Protesters marching and gathering in Milwaukee during the first day of demonstrations. (Photo by Isiah Holmes)

After the shooting of Jacob Blake by Kenosha police, Kenosha County District Attorney Michael Graveley announced that there would be an independent investigation. “The statute in Wisconsin demands, quite appropriately, that an independent investigative agency does all the investigative work in this case,” said on August 26.

Michael Graveley

Blake’s shooting will be investigated by the Wisconsin Department of Justice’s Division of Criminal Investigations (DCI). That’s because of a 2014 reform that took investigations of police misconduct out of the hands of local police department themselves.

A different Kenosha police shooting is actually responsible for triggering the reform. That of 21-year-old Michael Bell Jr., who was killed in 2004. Bell’s case was investigated by the Kenosha Police Department, and the officer involved was cleared after just two days. Bell’s father, a retired U.S. Air Force pilot, pushed for legislation requiring that outside agencies conduct such investigations. A decade later, a new law signed by then-Gov. Scott Walker became known as “the Michael Bell law.”

Protesters gather in Kenosha the second night of protests on August 24th, 2020. This was before the clashes with police later that night. (Photo by Isiah Holmes)
Protesters gather in Kenosha the second night of protests on August 24th, 2020. This was before the clashes with police later that night. (Photo by Isiah Holmes)

Since the law passed, DCI-led investigations of officer-involved shootings have become the norm statewide. High-profile cases like the shooting of 31-year-old Dontre Hamilton in 2014 by a Milwaukee officer have been investigated by state DCI agents.
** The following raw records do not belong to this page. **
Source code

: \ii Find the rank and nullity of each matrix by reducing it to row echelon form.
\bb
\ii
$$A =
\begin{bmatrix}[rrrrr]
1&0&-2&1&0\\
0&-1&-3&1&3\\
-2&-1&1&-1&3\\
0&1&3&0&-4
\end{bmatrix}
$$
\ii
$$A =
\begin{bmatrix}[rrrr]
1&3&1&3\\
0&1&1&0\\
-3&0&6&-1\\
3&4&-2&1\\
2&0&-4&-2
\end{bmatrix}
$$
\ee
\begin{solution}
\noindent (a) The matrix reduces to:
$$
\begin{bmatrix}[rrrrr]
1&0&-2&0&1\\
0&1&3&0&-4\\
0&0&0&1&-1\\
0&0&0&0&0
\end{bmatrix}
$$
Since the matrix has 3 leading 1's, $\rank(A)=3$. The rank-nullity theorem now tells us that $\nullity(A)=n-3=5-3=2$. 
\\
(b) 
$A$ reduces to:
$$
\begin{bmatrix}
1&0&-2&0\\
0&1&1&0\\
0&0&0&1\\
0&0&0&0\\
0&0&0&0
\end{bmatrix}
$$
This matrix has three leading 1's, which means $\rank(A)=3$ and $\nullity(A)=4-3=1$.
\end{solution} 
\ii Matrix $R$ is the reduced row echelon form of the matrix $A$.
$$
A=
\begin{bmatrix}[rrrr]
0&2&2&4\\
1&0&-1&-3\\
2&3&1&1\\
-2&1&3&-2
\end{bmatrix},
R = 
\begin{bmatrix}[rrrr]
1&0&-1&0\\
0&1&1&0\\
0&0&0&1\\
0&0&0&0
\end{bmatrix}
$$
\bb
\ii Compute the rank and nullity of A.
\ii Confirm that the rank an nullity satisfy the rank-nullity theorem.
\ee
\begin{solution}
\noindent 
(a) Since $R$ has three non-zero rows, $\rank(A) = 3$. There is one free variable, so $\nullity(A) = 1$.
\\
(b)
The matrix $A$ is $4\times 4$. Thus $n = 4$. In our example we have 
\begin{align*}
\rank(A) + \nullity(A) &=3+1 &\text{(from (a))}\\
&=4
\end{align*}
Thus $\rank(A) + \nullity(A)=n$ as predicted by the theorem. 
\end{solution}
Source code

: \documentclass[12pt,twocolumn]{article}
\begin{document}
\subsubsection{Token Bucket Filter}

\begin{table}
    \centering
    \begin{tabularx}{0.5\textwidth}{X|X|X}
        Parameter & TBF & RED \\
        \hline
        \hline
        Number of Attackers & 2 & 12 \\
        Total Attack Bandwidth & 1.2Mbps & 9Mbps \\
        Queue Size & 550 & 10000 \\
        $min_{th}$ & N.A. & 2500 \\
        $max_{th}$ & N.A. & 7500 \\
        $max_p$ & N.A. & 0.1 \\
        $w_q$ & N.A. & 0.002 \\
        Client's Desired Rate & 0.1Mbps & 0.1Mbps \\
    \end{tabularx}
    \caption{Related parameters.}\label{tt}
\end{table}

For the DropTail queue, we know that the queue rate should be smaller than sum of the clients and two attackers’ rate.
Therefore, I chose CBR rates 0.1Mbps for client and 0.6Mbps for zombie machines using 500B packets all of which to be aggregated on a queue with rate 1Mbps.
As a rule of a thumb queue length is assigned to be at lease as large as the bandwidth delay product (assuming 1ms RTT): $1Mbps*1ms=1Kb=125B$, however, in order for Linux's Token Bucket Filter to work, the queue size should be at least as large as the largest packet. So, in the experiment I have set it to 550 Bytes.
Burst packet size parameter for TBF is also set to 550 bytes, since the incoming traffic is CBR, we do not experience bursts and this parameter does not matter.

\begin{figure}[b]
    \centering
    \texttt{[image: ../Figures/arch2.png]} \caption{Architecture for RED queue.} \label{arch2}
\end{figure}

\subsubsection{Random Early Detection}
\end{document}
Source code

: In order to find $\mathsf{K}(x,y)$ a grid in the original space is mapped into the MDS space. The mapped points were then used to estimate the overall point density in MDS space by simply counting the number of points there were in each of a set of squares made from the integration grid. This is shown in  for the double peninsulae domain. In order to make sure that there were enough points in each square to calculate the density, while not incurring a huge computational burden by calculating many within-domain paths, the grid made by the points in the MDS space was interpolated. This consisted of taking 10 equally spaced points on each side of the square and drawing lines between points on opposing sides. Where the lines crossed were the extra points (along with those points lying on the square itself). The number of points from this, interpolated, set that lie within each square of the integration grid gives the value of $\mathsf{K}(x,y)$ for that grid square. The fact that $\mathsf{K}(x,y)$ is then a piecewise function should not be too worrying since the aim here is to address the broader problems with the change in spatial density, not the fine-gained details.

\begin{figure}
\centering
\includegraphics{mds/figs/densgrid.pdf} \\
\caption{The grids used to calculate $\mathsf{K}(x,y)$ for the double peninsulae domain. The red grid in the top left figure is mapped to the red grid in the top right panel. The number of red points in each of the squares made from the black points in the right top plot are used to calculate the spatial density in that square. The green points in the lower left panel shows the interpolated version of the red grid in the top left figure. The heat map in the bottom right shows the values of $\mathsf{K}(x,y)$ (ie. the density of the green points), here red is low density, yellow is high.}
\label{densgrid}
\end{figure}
Omar Flores, a Milwaukee activist who grew up in Kenosha, remembers working with Michael Bell’s father to get the law passed.

“We both had the same conclusion,” Flores told Wisconsin Examiner, “that this [law], unfortunately, doesn’t go far enough. This is something that still needs to be changed.” Fears that the law was not fool-proof were realized after 2017, when an opaque localized network of law enforcement agencies in Milwaukee County replaced the state as the area’s primary organization for police shooting investigations.

The Milwaukee Area Investigative Team

The shift came in 2017, after 32-year-old Jermaine Claybrooks was killed during what his family believes was a botched arrest. Claybrooks was on the radar of a task force of undercover officers from the Milwaukee Police Department (MPD), West Allis Police Department (WAPD), and the Drug Enforcement Administration (DEA). The officers were pursuing Claybrooks when his vehicle crashed, according to police.

The car was then surrounded by officers, who fired their weapons believing Claybrooks had a gun. His family, however, assert that Claybrooks was never given the opportunity to surrender to the plain-clothed police. MPD, DEA and WAPD personnel fired their weapons. A Department of Homeland Security (DHS) agent was also noted in investigative documents as being present at the scene, but didn’t fire.

Claybrooks’ case was the first to be investigated by what was then known as the Milwaukee Suburban Investigative Team (MSIT). Little was publicly known at the time about the team, or how it worked. Only that it consisted of personnel from numerous local departments, none of whom belonged to any of the agencies involved in the Claybrooks shooting.

Many police squads showed up from Wauwatosa, Brookfield, and the Milwaukee County Sheriff's Office. (Photo by Isiah Holmes)
Wauwatosa police squads responding to a Black Lives Matter shut down of a local restaurant in July 2020. (Photo by Isiah Holmes)

The Wauwatosa Police Department (WPD) took the lead among the agencies investigating the Claybrooks shooting. After reviewing the file, District Attorney John Chisholm cleared the officers of wrong-doing. From then on MSIT, later renamed the Milwaukee Area Investigative Team (MAIT), began handling all of the area’s officer-involved shootings.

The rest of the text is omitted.